As an outsider who has lived in both London and Glasgow, Medvesek is perhaps best placed to sum up what is going on in the Scottish city. “Glasgow’s really small. It’s cheap to get around so we have a really healthy scene. The only down-side is that everything closes at 3am, but we end up just going to people’s houses for massive afterparties. They tried to make people drink less with the early closing but now they just get mad wi’ it more.”
She speaks with the self-possession of someone clearly able to hold her own in the ‘boys club’ world of dance music – both on the decks and off them. It turns out that this skill comes in handy a few weeks later, when she finds herself at the receiving end of a load of online abuse for daring to be a women playing on Boiler Room – the gist of which was that she was only booked to play because she was someone’s girlfriend. “Good to see all the experts in the Boiler Room chat!” she breezily tweeted in response to the haters. “Thanks! Come clean my flat sometime.” It was the kind of response you’d expect from a Glasgow-based producer; people here can give as good as they get, and it would take far more than an anonymous troll to derail someone with Nightwave’s self-belief. “It is quite macho up here,” she confesses, “so I try and get more women DJs involved – I don’t make it a big thing, but just try and balance it out.”

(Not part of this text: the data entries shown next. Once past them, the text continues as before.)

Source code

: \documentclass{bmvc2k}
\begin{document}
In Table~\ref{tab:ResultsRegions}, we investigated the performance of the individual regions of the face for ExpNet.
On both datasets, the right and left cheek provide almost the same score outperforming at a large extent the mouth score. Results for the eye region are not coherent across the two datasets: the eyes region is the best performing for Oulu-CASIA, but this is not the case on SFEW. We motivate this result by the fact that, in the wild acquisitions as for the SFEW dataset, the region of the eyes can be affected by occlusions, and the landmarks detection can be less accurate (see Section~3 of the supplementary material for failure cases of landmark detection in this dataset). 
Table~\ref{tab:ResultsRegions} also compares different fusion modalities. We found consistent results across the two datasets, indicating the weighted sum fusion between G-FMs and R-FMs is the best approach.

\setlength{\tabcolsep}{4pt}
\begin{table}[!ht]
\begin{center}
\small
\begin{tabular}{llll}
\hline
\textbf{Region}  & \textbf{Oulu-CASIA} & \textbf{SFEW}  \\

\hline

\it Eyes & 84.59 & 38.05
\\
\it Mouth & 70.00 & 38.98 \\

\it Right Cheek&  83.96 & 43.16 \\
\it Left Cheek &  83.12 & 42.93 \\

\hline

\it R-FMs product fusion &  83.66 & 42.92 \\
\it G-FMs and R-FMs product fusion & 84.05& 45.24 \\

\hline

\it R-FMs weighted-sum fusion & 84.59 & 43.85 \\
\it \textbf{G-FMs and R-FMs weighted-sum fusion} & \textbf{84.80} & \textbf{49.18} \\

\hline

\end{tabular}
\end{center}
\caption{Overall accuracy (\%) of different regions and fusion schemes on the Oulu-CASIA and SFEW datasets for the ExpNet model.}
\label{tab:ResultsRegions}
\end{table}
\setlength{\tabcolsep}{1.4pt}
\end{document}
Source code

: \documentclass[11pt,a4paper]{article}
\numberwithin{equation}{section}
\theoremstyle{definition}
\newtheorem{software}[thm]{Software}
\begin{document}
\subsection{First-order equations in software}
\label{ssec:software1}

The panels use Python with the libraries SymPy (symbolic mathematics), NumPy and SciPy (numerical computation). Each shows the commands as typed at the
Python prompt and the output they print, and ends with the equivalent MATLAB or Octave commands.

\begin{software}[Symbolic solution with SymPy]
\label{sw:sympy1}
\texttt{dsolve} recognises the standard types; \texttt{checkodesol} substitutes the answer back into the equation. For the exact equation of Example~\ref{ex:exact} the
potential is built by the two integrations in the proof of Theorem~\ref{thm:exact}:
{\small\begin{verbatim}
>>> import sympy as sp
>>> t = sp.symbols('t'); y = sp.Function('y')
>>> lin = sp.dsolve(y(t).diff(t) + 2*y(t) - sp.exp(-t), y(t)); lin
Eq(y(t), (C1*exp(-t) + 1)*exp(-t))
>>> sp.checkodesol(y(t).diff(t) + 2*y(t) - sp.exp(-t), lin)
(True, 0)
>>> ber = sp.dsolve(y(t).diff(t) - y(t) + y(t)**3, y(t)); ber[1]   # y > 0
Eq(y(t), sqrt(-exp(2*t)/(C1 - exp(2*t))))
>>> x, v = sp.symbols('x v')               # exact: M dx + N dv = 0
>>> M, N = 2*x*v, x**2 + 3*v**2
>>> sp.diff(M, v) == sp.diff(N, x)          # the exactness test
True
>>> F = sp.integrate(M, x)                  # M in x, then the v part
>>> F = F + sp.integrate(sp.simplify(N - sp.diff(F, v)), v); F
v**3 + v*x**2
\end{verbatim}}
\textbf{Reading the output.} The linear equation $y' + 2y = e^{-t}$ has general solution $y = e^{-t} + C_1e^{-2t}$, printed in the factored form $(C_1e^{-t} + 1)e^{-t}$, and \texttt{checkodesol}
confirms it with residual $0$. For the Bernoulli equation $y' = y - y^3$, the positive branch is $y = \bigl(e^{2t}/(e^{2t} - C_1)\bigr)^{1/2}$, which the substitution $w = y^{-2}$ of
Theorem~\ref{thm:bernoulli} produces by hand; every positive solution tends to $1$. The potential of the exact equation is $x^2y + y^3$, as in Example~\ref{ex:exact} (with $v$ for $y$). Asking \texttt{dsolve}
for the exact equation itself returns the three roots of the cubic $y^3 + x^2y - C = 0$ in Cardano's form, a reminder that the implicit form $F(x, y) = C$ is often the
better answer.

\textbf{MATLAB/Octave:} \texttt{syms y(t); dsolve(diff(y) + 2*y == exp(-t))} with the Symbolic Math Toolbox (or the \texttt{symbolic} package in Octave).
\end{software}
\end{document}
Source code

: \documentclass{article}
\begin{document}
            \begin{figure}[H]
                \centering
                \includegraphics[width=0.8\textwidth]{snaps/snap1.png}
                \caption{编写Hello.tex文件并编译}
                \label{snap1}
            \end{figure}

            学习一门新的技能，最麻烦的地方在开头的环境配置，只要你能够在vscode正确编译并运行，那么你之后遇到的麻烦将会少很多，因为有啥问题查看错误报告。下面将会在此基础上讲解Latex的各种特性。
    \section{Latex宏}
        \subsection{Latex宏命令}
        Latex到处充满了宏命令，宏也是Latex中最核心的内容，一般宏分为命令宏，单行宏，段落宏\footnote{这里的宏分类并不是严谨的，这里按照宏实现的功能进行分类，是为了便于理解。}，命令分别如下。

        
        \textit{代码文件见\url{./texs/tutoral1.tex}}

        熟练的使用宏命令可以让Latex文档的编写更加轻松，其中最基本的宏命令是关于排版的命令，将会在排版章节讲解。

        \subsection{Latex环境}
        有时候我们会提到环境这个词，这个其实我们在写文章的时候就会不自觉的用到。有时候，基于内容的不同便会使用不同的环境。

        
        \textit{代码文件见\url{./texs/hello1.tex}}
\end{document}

As she says this, she finishes off a can of beer and, along with everyone present, starts cracking into a bottle of whisky – partially to ward off the increasingly bitter wind.
“The weather’s usually pretty shit here,” she acknowledges. “There’s nothing to do but drink and go out and have a good time. You’re not allowed to drink on the streets any more, so you’ve got to go into a club. So that’s what we do.”
Paradoxically, the next day the city is hot with sunshine. As if to prove the communal nature of Glasgow, the Just Jam van is spotted by producer and DJ Double Nugget, who also designs the lights for Hudson Mohawke’s stage show. It turns out he’s an old hand at running raves in the mountains, and directs the van out into the beautiful rolling hills surrounding Loch Lomond, a vast lake an hour outside the city, to shoot the day’s sets.
American motorists, up in the Highlands searching for Braveheart moments to share with the folks back home, seem baffled as they pass the truck. It’s doubtful they came all this way to Caledonia expecting to see high-spirited local kids tearing around playing twinkling grime melodies, hectic footwork rhythms, and bursts of comically foul-mouthed ghetto tech – particularly halfway up a mountain where the main residents are sheep and thistles.
At one point a car cruises by and its wheels catch on a trailing camera lead. The lead goes taut, and for a horrible moment it looks as though the truck will be pulled apart by the motion of the car. As everyone shouts and waves, the driver eventually stops, and Double Nugget goes over. “Eh, it’s fucking Gordon!” he says to the others. It turns out that, miraculously, the driver is the guy who runs the Fortified parties that Milktray and Inkke were praising the day before. This, everyone agrees, is the nature of Glasgow, as Double Nugget laughs, “everyone knows everyone. The place is tiny, and we all make music.”
Eventually Gordon drives off with a wave, Double Nugget goes to the decks and cranks out some high-speed ghetto tech while the lads around him drink and laugh in the Scottish sunshine. They may not have a name for what they’re doing, but right now, they definitely have a vibe. It’s pretty clear which they think is more important.